In Brazil, pneumonia is the main cause of hospitalization in childhood [6]. A population-based active surveillance of community-acquired pneumonia (CAP) study conducted from May 2007 to June 2009 in the Central-Western Region of Brazil demonstrated that pneumonia hospitalizations were responsible for a significant annual burden in children aged <3 years (3840 cases/100 000 children) [Reference Andrade7].
Ten-valent pneumococcal conjugate vaccine (PCV10) was introduced in 2010 into the Brazilian routine immunization programme [8]. It is thus imperative to plan for the evaluation of its impact. Potential sources of data for such evaluation include hospital primary data collected in observational studies and hospital secondary data from administrative data sources. Although hospital secondary data have been commonly used in long-term vaccine impact assessment studies as a measure of CAP burden [Reference Zhou9, Reference Griffin10], their completeness and reliability need to be ascertained, especially in Brazil.
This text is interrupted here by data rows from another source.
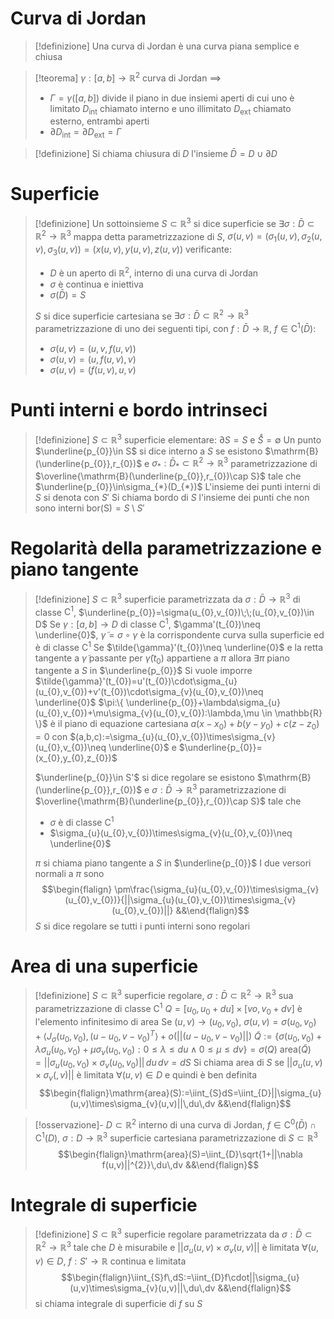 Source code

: # Curva di Jordan
> [!definizione]
> Una curva di Jordan è una curva piana semplice e chiusa

> [!teorema]
> $\gamma:[a,b]\to \mathbb{R}^{2}$ curva di Jordan $\implies$
> - $\Gamma=\gamma([a,b])$ divide il piano in due insiemi aperti di cui uno è limitato $D_{\mathrm{int}}$ chiamato interno e uno illimitato $D_{\mathrm{ext}}$ chiamato esterno, entrambi aperti
> - $\partial D_{\mathrm{int}}=\partial D_{\mathrm{ext}}=\Gamma$

> [!definizione]
> Si chiama chiusura di $D$ l'insieme $\bar{D}=D\cup \partial D$

# Superficie
> [!definizione]
> Un sottoinsieme $S\subset \mathbb{R}^{3}$ si dice superficie se $\exists\sigma:\bar{D}\subset \mathbb{R}^{2}\to \mathbb{R}^{3}$ mappa detta parametrizzazione di $S$, $\sigma(u,v)=(\sigma_{1}(u,v),\sigma_{2}(u,v),\sigma_{3}(u,v))=(x(u,v),y(u,v),z(u,v))$ verificante:
> - $D$ è un aperto di $\mathbb{R}^{2}$, interno di una curva di Jordan
> - $\sigma$ è continua e iniettiva
> - $\sigma(\bar{D})=S$
> 
> $S$ si dice superficie cartesiana se $\exists\sigma:\bar{D}\subset \mathbb{R}^{2}\to \mathbb{R}^{3}$ parametrizzazione di uno dei seguenti tipi, con $f:\bar{D}\to \mathbb{R}$, $f\in \mathrm{C}^{1}(\bar{D})$:
> - $\sigma(u,v)=(u,v,f(u,v))$
> - $\sigma(u,v)=(u,f(u,v),v)$
> - $\sigma(u,v)=(f(u,v),u,v)$
<div class="page-break" style="page-break-before: always;"></div>

# Punti interni e bordo intrinseci
> [!definizione]
> $S\subset \mathbb{R}^{3}$ superficie elementare: $\partial S=S$ e $\mathring{S}=\emptyset$
> Un punto $\underline{p_{0}}\in S$ si dice interno a $S$ se esistono $\mathrm{B}(\underline{p_{0}},r_{0})$ e $\sigma_{*}:\bar{D}_{*}\subset \mathbb{R}^{2}\to \mathbb{R}^{3}$ parametrizzazione di $\overline{\mathrm{B}(\underline{p_{0}},r_{0})\cap S}$ tale che $\underline{p_{0}}\in\sigma_{*}(D_{*})$
> L'insieme dei punti interni di $S$ si denota con $S'$
> Si chiama bordo di $S$ l'insieme dei punti che non sono interni $\mathrm{bor(S)}=S\setminus S'$

# Regolarità della parametrizzazione e piano tangente
> [!definizione]
> $S\subset \mathbb{R}^{3}$ superficie parametrizzata da $\sigma:\bar{D}\to \mathbb{R}^{3}$ di classe $\mathrm{C}^{1}$, $\underline{p_{0}}=\sigma(u_{0},v_{0})\;\;(u_{0},v_{0})\in D$
> Se $\gamma:[a,b]\to D$ di classe $\mathrm{C}^{1}$, $\gamma'(t_{0})\neq \underline{0}$, $\tilde{\gamma}=\sigma\circ \gamma$ è la corrispondente curva sulla superficie ed è di classe $\mathrm{C^{1}}$
> Se $\tilde{\gamma}'(t_{0})\neq \underline{0}$ e la retta tangente a $\tilde{\gamma}$ passante per $\tilde{\gamma}(t_{0})$ appartiene a $\pi$ allora $\exists \pi$ piano tangente a $S$ in $\underline{p_{0}}$
> Si vuole imporre $\tilde{\gamma}'(t_{0})=u'(t_{0})\cdot\sigma_{u}(u_{0},v_{0})+v'(t_{0})\cdot\sigma_{v}(u_{0},v_{0})\neq \underline{0}$
> $\pi:\{ \underline{p_{0}}+\lambda\sigma_{u}(u_{0},v_{0})+\mu\sigma_{v}(u_{0},v_{0}):\lambda,\mu \in \mathbb{R} \}$ è il piano di equazione cartesiana $a(x-x_{0})+b(y-y_{0})+c(z-z_{0})=0$ con $(a,b,c):=\sigma_{u}(u_{0},v_{0})\times\sigma_{v}(u_{0},v_{0})\neq \underline{0}$ e $\underline{p_{0}}=(x_{0},y_{0},z_{0})$
> 
> $\underline{p_{0}}\in S'$ si dice regolare se esistono $\mathrm{B}(\underline{p_{0}},r_{0})$ e $\sigma:\bar{D}\to \mathbb{R}^{3}$ parametrizzazione di $\overline{\mathrm{B}(\underline{p_{0}},r_{0})\cap S}$ tale che
> - $\sigma$ è di classe $\mathrm{C}^{1}$
> - $\sigma_{u}(u_{0},v_{0})\times\sigma_{v}(u_{0},v_{0})\neq \underline{0}$
> 
> $\pi$ si chiama piano tangente a $S$ in $\underline{p_{0}}$
> I due versori normali a $\pi$ sono $$\begin{flalign} \pm\frac{\sigma_{u}(u_{0},v_{0})\times\sigma_{v}(u_{0},v_{0})}{||\sigma_{u}(u_{0},v_{0})\times\sigma_{v}(u_{0},v_{0})||} &&\end{flalign}$$
> $S$ si dice regolare se tutti i punti interni sono regolari
<div class="page-break" style="page-break-before: always;"></div>

# Area di una superficie
> [!definizione]
> $S\subset \mathbb{R}^{3}$ superficie regolare, $\sigma:\bar{D}\subset \mathbb{R}^{2}\to \mathbb{R}^{3}$ sua parametrizzazione di classe $\mathrm{C}^{1}$
> $Q=[u_{0},u_{0}+du]\times[vo,v_{0}+dv]$ è l'elemento infinitesimo di area
> Se $(u,v)\to(u_{0},v_{0})$, $\sigma(u,v)=\sigma(u_{0},v_{0})+\langle J_{\sigma}(u_{0},v_{0}),(u-u_{0},v-v_{0})^{T}\rangle+o(||(u-u_{0},v-v_{0})||)$
> $\tilde{Q}:=\{ \sigma(u_{0},v_{0})+\lambda\sigma_{u}(u_{0},v_{0})+\mu\sigma_{v}(u_{0},v_{0}):0\leq\lambda\leq du\land0\leq \mu\leq dv \}=\sigma(Q)$
> $\mathrm{area}(\tilde{Q})=||\sigma_{u}(u_{0},v_{0})\times\sigma_{v}(u_{0},v_{0})||\,du\,dv=dS$
> Si chiama area di $S$ se $||\sigma_{u}(u,v)\times\sigma_{v}(,v)||$ è limitata $\forall(u,v)\in D$ e quindi è ben definita
> $$\begin{flalign}\mathrm{area}(S):=\iint_{S}dS=\iint_{D}||\sigma_{u}(u,v)\times\sigma_{v}(u,v)||\,du\,dv &&\end{flalign}$$

> [!osservazione]-
> $D\subset \mathbb{R}^{2}$ interno di una curva di Jordan, $f\in \mathrm{C}^{0}(\bar{D})\cap \mathrm{C}^{1}(D)$, $\sigma:D\to \mathbb{R}^{3}$ superficie cartesiana parametrizzazione di $S\subset \mathbb{R}^{3}$
> $$\begin{flalign}\mathrm{area}(S)=\iint_{D}\sqrt{1+||\nabla f(u,v)||^{2}}\,du\,dv &&\end{flalign}$$

# Integrale di superficie
> [!definizione]
> $S\subset \mathbb{R}^{3}$ superficie regolare parametrizzata da $\sigma:\bar{D}\subset \mathbb{R}^{2}\to \mathbb{R}^{3}$ tale che $D$ è misurabile e $||\sigma_{u}(u,v)\times\sigma_{v}(u,v)||$ è limitata $\forall(u,v)\in D$, $f:S'\to \mathbb{R}$ continua e limitata
> $$\begin{flalign}\iint_{S}f\,dS:=\iint_{D}f\cdot||\sigma_{u}(u,v)\times\sigma_{v}(u,v)||\,du\,dv &&\end{flalign}$$
> si chiama integrale di superficie di $f$ su $S$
This can be pursued through its comparisons with hospital primary data.
An active prospective population-based surveillance (APS) of hospitalized CAP in children has been conducted since 2011 in Goiânia, Brazil, with ongoing collection of hospital primary data. We therefore had the opportunity to ascertain the quality and appropriateness of hospital secondary hospitalization data from nationwide administrative databases compared to hospital primary data from the APS. In particular, we estimated the burden of hospitalized CAP cases in children considering both data sources, with a view of using hospital secondary data source in future vaccine impact assessment studies.
METHODS
Study location
The present investigation was conducted in Goiânia municipality, in the Central-Western Region of Brazil. The population of Goiânia is estimated at 1 333 767 inhabitants, of which 32 429 are children aged 2–23 months [11]. In 2011, infant mortality in the municipality was 14·3/1000 live births [12].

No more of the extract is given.